- _Problem_: Restate word for word the line with "- Three log levels: Info, Warning, Error" and all lines after it; please stop only at the end of the listing below.

[Records for the exercise]

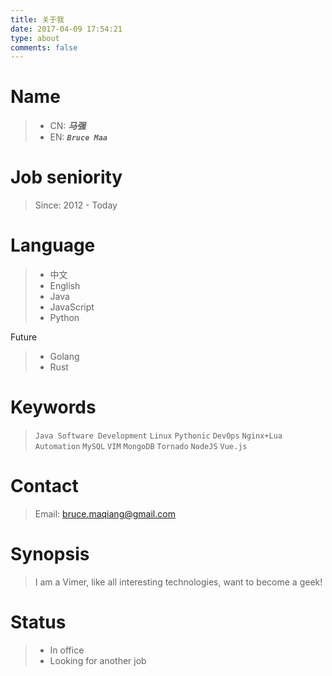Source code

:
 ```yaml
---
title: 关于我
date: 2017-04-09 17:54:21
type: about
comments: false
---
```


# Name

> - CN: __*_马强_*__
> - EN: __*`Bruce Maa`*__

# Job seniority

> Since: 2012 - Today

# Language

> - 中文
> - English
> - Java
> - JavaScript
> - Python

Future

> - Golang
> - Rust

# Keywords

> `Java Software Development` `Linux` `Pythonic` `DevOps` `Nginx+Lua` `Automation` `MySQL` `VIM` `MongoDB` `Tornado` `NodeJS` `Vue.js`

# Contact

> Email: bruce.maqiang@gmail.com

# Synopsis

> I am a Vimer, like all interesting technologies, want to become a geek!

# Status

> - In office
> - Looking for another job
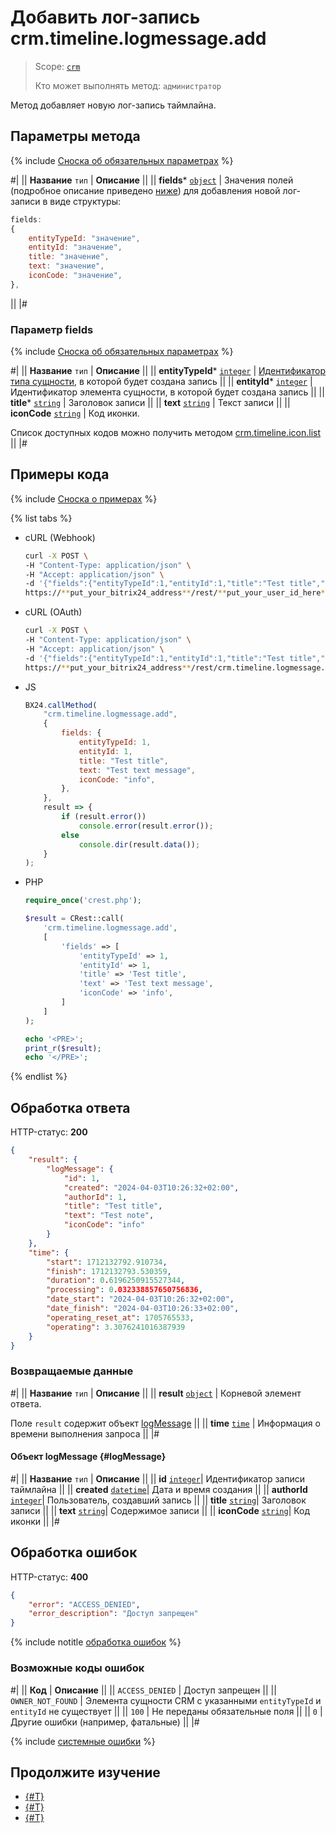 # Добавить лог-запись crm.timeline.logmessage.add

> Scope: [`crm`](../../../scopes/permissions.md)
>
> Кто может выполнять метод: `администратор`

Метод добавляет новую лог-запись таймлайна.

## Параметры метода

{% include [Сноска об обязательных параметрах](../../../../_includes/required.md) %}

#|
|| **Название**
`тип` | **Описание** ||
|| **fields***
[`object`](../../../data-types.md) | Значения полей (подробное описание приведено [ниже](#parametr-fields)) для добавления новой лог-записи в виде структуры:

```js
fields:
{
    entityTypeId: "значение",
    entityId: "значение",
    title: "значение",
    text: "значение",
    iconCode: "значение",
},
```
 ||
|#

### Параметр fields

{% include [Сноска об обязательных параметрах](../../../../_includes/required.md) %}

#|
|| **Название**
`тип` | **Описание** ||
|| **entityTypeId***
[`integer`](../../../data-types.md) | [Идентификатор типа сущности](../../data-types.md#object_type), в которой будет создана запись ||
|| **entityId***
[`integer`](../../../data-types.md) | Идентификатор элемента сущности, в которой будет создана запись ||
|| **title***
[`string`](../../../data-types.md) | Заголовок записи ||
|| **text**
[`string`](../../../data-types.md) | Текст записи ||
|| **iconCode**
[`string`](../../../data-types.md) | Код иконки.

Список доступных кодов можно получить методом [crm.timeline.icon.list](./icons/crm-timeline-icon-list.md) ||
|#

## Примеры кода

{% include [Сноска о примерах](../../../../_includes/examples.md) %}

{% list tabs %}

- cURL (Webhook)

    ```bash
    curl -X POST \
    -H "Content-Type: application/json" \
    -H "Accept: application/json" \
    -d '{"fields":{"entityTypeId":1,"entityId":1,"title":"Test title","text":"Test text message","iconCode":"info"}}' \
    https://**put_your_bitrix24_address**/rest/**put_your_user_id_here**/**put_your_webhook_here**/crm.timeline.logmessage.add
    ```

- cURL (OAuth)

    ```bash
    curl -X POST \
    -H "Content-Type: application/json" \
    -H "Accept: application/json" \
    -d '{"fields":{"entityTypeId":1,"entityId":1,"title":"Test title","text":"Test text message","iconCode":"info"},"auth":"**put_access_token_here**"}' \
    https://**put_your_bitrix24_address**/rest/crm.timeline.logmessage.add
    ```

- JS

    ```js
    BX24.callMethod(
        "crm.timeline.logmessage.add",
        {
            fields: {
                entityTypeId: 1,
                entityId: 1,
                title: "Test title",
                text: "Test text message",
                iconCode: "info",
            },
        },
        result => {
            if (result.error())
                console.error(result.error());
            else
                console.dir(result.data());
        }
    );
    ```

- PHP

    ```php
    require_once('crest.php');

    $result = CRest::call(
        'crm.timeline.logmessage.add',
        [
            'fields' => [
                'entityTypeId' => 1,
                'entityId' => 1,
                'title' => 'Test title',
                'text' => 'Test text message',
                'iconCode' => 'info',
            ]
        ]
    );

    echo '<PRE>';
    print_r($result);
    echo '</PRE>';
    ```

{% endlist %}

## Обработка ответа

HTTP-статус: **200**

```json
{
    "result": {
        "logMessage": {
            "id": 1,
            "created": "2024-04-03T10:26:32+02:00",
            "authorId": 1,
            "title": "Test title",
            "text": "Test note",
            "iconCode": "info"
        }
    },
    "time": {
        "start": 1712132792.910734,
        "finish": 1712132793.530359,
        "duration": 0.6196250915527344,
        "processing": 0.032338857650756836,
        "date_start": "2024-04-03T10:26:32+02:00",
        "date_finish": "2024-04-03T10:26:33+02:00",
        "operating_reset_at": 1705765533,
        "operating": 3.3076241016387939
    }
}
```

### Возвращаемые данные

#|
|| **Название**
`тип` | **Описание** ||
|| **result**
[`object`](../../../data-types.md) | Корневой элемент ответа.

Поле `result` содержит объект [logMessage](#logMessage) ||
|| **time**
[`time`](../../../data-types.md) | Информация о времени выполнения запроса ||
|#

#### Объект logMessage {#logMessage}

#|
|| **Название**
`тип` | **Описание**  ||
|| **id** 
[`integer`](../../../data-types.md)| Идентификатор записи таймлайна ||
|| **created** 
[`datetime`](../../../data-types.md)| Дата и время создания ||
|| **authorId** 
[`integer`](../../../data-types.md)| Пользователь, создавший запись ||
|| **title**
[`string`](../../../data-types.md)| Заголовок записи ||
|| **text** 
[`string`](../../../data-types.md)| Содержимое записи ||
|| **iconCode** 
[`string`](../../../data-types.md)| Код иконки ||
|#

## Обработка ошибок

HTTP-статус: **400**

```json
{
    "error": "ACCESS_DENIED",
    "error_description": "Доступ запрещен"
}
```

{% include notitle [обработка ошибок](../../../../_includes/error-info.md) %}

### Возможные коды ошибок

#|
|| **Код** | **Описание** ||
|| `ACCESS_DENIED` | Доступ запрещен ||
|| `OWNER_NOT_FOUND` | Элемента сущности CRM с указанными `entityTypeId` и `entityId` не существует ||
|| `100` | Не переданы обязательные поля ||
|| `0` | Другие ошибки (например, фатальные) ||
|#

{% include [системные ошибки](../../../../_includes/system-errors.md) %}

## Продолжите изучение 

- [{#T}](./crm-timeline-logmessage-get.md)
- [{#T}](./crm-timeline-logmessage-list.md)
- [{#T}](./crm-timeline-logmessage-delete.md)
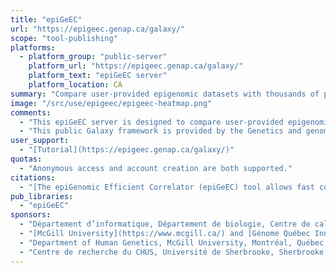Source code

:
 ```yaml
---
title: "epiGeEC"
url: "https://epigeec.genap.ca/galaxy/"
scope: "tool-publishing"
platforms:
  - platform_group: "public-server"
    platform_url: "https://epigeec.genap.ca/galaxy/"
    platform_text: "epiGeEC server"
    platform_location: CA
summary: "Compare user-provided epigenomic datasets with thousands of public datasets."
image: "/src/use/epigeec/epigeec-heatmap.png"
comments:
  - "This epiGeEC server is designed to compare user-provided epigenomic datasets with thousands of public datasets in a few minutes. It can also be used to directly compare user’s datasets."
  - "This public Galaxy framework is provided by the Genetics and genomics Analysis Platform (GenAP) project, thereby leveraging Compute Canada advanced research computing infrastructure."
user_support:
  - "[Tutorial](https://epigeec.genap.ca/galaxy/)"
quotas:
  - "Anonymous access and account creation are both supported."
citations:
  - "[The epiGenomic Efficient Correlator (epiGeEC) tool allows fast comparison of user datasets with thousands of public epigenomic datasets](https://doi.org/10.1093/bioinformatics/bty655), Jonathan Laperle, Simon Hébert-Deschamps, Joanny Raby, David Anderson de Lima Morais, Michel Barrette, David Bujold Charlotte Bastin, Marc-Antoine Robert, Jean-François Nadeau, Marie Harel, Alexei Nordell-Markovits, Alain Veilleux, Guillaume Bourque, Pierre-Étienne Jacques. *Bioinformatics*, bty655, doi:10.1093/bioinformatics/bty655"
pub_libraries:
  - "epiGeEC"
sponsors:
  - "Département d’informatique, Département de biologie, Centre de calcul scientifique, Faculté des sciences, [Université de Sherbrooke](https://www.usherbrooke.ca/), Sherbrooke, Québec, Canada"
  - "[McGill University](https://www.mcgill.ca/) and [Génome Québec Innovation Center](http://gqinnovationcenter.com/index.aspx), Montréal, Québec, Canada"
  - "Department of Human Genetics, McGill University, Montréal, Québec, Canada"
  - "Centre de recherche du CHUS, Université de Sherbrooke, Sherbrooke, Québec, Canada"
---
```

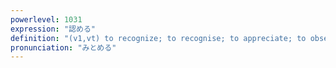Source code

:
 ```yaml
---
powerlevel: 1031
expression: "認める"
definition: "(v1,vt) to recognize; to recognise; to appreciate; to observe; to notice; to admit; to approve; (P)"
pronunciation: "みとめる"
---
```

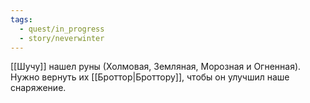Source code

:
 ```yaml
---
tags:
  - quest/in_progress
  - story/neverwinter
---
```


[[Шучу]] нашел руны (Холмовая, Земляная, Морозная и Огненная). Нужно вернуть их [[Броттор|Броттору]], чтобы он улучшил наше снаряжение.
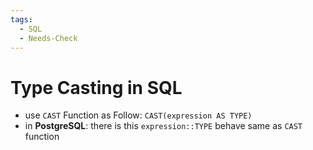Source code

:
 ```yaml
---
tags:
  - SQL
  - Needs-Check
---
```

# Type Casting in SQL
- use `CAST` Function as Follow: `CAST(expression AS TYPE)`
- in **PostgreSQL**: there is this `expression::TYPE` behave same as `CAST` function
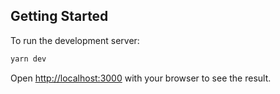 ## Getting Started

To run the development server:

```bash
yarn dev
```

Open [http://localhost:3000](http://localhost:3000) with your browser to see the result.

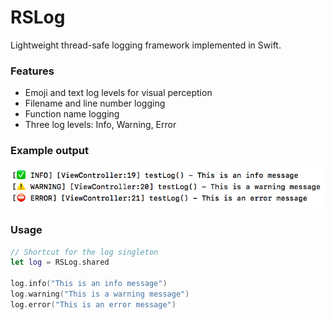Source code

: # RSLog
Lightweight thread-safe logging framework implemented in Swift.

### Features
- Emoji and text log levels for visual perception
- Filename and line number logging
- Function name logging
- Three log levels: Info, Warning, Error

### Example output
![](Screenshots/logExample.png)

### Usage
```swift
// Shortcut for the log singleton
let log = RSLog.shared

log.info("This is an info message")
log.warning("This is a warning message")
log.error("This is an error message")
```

[/Records for the exercise]

- _Answer box_:
- Three log levels: Info, Warning, Error

### Example output
![](Screenshots/logExample.png)

### Usage
```swift
// Shortcut for the log singleton
let log = RSLog.shared

log.info("This is an info message")
log.warning("This is a warning message")
log.error("This is an error message")
```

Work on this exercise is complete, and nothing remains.